Ciudad Universitaria - Shops

Shops

There are university owned cafeterias around the campus, but they are "franchised" to cooperatives, with the exception of the cafeteria at the Faculty of Sciences (called Café Ciencias) which is run solely by students. These cafeterias are permanent, one floor buildings and very similar to each other. There are also small, permanent shops on the side of some non-schooling buildings, where a full-size cafeteria would be impractical. Some of these shops offer photocopies and office supplies instead of food.

Some semi-permanent shops, selling mostly candies and packaged food, are around the campus. These are built and dismantled every day but are very stable, lasting years in the same place. A few sell University memorabilia, mostly related to the soccer team. Around the campus, but mostly between the Central Library and the Faculty of Philosophy and Literature, one can find people selling crafts as well as music, films and books, some used, some new, but most of them pirated or bootlegged.

Around the metro stations close to the University there are many food shops, but also bookstores, photocopying, photographic studios and the like.
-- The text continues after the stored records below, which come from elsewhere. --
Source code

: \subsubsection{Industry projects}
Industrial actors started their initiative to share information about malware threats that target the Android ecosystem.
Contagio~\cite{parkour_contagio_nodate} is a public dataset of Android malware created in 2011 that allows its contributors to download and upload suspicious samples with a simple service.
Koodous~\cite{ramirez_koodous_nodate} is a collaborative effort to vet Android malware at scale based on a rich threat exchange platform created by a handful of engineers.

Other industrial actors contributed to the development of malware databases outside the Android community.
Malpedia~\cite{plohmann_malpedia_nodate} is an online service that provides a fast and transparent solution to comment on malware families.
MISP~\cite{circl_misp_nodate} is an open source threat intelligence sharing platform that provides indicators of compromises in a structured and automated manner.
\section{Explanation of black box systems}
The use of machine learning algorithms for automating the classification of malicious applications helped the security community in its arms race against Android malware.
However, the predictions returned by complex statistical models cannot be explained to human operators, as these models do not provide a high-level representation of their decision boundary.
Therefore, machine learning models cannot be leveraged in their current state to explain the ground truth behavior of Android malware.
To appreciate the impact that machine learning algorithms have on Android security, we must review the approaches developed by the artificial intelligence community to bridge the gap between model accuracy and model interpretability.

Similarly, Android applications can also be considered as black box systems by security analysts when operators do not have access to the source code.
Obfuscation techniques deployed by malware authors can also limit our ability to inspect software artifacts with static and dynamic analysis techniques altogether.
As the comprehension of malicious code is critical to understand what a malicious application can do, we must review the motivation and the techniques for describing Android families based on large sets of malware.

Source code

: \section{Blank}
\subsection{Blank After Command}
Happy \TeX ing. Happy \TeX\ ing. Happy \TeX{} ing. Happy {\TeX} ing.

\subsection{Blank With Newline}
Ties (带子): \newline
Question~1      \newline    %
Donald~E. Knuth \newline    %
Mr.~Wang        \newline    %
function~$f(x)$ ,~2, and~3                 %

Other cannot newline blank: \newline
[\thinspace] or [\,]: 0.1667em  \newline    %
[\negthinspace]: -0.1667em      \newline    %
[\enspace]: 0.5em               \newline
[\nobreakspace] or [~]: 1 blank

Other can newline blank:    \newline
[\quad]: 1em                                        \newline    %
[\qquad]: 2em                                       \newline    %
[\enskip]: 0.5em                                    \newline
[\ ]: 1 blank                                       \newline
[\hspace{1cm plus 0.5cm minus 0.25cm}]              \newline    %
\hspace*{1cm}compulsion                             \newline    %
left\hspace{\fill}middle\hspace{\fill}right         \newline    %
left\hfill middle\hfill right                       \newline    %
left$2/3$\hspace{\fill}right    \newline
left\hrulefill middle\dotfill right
Near the northern station, Copilco, just outside University City, there are many printing shops running for some blocks, where students get their theses bound.

Near Metro Universidad station, on the fringe of University City, there is the "Tienda UNAM" or UNAM Store. It is big supermarket that offers furniture, clothing, food and beverages, vegetables, electronic and computing equipment, toys and many other things at competitive prices. It is run by the University itself. Meant for university employees and their families, it is open to the general public.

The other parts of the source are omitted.